--- DATA FOR PROCESSING Enclosed Below ---
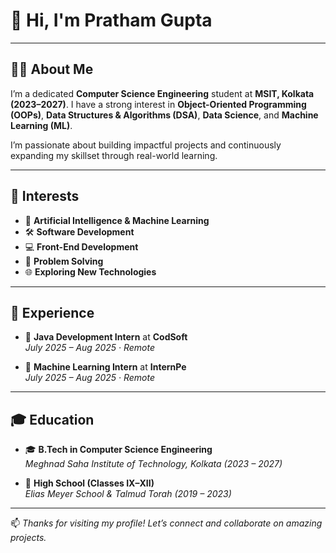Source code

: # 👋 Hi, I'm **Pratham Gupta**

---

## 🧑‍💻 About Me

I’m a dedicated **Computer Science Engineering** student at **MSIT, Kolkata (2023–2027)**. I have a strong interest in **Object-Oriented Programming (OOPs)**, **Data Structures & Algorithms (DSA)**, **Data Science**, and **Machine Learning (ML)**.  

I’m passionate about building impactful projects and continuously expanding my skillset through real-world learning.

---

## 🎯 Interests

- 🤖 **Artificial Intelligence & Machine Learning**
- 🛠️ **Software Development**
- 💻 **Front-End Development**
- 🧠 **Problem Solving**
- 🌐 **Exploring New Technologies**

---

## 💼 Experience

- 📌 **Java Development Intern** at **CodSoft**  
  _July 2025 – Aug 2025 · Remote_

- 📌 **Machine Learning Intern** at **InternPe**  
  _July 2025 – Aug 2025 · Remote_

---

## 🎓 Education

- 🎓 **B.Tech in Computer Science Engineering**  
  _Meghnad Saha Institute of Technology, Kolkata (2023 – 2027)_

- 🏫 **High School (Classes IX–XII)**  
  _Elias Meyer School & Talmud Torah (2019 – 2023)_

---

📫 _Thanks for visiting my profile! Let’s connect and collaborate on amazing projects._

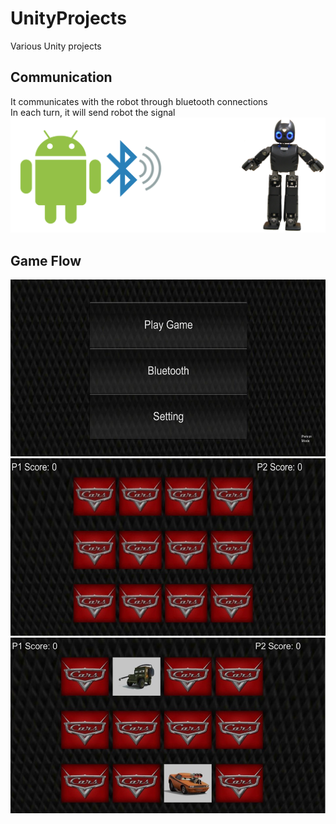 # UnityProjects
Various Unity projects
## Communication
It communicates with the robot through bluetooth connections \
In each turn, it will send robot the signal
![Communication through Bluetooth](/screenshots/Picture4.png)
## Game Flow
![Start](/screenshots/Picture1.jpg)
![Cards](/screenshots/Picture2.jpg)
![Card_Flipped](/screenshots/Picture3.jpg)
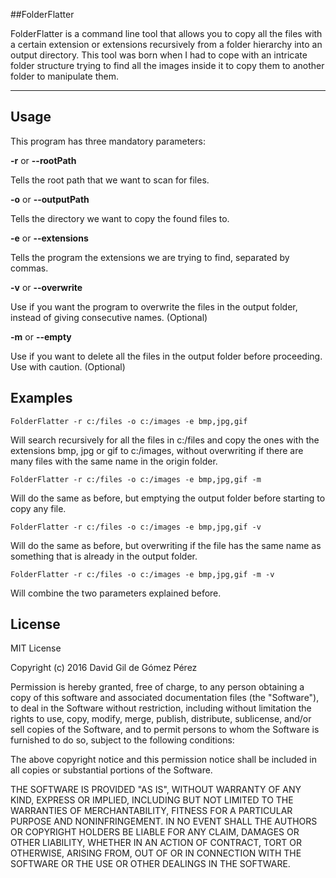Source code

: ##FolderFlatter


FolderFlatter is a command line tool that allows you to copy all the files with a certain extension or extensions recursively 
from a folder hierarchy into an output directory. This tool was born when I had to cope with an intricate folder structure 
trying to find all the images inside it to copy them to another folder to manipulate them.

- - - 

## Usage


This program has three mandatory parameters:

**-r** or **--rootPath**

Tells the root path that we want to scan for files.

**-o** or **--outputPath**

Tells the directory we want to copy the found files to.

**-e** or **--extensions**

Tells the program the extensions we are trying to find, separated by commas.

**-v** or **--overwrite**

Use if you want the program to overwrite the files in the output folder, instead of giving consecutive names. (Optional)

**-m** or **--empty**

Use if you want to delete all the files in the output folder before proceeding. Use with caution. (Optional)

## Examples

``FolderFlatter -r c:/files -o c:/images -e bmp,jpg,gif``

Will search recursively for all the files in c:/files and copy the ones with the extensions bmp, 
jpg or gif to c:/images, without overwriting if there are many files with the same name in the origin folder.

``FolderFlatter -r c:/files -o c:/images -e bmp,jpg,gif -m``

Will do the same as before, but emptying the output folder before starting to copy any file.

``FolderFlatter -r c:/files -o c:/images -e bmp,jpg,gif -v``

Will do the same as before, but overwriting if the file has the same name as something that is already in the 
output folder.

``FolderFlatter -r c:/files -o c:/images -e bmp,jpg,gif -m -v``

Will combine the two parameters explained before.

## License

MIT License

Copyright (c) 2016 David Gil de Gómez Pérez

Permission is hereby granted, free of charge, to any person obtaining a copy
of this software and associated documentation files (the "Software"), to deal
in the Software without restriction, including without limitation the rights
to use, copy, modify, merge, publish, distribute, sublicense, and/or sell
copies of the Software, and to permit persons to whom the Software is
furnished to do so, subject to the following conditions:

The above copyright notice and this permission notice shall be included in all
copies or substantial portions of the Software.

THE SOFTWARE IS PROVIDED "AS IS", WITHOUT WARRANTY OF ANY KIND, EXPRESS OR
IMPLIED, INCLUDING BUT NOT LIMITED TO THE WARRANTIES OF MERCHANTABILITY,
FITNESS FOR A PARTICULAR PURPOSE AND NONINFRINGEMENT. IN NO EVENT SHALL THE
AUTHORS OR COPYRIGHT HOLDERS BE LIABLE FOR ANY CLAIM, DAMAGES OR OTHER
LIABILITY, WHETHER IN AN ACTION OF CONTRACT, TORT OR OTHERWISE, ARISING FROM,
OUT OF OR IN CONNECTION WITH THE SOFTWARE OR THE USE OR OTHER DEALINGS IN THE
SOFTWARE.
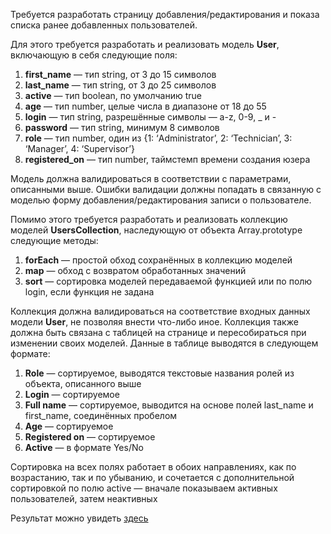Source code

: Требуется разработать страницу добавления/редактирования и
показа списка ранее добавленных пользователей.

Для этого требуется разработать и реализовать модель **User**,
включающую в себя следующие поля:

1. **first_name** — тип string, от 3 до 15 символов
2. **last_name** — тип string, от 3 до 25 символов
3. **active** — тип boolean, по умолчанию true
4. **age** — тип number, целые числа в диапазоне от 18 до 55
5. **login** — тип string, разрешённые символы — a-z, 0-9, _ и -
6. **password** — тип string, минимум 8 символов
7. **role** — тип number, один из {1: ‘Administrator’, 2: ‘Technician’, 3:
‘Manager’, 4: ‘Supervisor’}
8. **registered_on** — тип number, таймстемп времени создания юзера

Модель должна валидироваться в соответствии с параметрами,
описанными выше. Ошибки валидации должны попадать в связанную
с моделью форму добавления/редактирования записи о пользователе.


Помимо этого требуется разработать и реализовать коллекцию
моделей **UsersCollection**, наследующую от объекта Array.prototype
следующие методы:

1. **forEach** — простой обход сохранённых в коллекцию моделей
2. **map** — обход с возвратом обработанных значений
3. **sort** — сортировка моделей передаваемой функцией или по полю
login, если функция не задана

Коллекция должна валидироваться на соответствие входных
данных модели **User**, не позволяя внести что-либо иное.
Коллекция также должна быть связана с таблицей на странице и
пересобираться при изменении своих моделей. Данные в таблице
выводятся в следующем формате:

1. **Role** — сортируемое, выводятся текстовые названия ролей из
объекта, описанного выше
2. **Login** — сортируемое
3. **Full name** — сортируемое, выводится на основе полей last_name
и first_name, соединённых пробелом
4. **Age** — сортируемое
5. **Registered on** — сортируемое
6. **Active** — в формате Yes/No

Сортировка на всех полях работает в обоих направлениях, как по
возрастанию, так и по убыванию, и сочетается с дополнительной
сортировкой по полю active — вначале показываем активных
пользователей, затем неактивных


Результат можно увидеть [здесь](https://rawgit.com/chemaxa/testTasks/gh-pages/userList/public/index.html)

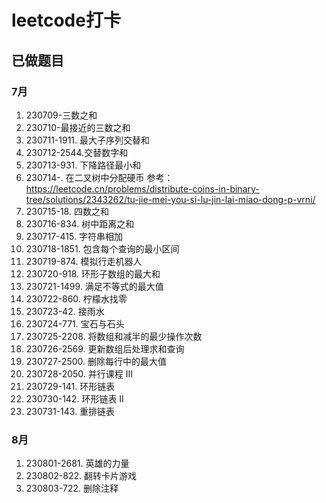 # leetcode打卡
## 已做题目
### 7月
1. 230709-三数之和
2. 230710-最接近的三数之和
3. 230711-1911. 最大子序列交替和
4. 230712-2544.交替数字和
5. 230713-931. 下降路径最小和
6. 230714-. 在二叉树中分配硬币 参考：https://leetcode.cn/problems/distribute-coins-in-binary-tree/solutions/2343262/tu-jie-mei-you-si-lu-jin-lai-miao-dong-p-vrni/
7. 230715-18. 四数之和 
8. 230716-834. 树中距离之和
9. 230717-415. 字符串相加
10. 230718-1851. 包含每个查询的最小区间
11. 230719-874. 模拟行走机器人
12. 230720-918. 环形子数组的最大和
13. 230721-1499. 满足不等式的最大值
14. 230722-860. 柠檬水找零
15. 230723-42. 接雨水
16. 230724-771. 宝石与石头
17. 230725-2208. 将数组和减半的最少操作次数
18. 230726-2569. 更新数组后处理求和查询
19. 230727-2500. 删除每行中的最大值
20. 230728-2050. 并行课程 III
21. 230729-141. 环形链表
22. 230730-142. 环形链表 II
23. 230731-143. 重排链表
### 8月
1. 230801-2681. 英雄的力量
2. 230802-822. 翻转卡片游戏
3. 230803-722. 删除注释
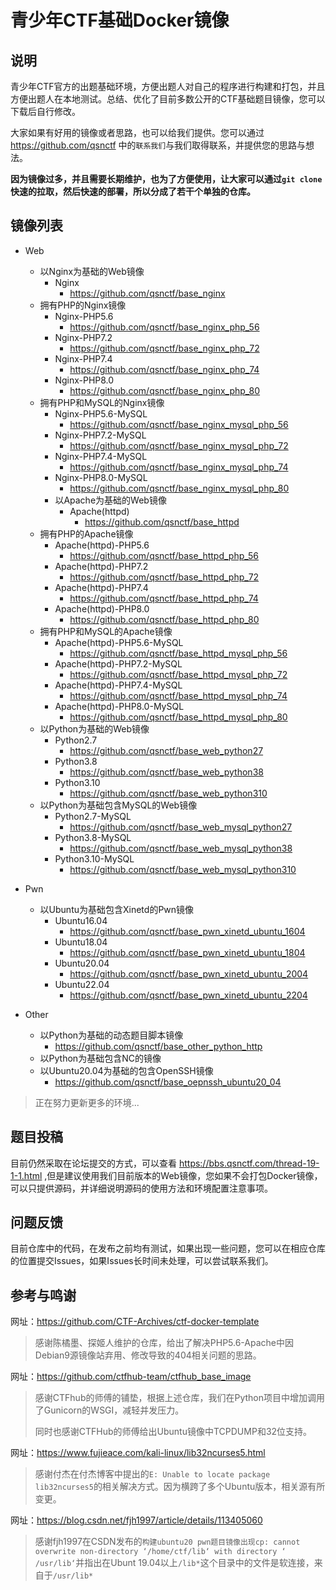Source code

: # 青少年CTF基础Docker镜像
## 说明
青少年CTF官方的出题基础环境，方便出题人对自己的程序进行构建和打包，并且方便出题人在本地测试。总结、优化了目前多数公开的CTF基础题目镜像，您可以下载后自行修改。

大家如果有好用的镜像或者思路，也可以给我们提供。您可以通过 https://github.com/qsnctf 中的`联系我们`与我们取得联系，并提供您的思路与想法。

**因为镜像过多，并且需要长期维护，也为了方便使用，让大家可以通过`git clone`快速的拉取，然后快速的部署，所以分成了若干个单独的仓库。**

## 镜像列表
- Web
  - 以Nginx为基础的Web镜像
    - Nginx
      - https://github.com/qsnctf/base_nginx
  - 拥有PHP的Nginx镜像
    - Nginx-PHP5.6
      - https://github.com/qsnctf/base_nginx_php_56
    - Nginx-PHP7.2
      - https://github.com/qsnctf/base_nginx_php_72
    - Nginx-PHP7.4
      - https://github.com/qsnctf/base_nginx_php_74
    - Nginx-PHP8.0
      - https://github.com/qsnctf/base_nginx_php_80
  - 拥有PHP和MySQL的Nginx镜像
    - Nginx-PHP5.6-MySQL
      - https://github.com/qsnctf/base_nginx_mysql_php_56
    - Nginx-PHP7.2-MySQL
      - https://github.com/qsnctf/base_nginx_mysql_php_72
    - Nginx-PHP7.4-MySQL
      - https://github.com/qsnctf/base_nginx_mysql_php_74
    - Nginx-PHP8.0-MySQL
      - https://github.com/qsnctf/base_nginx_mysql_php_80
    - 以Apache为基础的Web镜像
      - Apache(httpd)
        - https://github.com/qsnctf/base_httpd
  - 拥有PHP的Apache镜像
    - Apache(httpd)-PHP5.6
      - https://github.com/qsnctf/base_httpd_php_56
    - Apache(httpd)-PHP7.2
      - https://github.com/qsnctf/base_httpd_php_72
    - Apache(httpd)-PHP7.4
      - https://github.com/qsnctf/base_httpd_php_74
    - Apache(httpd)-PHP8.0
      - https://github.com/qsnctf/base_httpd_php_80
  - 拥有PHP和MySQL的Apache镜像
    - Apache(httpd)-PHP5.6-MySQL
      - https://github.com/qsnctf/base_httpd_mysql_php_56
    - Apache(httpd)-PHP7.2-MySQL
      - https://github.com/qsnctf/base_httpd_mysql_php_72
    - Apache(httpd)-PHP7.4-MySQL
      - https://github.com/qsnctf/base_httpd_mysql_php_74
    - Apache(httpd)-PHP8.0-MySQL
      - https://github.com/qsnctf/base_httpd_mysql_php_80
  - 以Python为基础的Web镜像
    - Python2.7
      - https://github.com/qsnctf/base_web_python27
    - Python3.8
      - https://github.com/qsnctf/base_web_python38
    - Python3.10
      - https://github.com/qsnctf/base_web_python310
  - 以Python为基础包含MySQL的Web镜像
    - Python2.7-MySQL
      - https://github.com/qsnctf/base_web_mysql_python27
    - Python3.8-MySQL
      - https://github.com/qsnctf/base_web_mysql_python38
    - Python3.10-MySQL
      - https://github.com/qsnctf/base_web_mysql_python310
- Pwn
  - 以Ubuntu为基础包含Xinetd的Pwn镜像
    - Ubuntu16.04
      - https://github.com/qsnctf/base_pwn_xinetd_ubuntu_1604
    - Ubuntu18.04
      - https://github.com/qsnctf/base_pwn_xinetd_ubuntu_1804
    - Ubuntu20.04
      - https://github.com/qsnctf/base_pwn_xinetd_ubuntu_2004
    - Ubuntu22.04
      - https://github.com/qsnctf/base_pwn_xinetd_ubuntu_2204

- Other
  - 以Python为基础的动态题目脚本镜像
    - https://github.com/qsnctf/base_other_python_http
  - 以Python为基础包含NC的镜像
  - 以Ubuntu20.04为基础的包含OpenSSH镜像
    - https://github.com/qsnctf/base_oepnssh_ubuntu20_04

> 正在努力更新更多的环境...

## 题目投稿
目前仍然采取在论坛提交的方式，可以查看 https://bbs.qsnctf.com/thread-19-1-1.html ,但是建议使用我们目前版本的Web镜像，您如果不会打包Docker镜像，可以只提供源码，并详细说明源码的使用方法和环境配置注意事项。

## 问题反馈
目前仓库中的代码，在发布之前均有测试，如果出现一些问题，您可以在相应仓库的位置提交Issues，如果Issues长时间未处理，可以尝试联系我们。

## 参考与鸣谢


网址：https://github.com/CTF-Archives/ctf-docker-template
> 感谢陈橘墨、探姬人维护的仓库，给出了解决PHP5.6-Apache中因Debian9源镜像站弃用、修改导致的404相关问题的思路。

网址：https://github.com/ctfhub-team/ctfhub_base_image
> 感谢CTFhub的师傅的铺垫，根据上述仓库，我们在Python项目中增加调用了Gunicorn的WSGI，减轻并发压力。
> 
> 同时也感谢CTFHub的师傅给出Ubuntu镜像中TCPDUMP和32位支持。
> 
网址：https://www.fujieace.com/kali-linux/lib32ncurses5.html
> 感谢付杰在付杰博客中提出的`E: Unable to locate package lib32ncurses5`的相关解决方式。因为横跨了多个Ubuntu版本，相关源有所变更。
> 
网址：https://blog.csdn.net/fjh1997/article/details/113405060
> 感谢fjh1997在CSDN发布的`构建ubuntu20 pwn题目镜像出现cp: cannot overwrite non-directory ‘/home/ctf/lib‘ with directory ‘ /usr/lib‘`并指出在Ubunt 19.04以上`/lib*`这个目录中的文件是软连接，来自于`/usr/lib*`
--- End of Enclosed DATA FOR PROCESSING ---
WHAT NEEDS TO BE DONE ▸ Scan the lines above for "- 以Python为基础的Web镜像" and for "- https://github.com/qsnctf/base_web_mysql_python27". Repeat exactly the line holding each of them and every line in between.

SOLUTION FOR THIS PROBLEM ▸
  - 以Python为基础的Web镜像
    - Python2.7
      - https://github.com/qsnctf/base_web_python27
    - Python3.8
      - https://github.com/qsnctf/base_web_python38
    - Python3.10
      - https://github.com/qsnctf/base_web_python310
  - 以Python为基础包含MySQL的Web镜像
    - Python2.7-MySQL
      - https://github.com/qsnctf/base_web_mysql_python27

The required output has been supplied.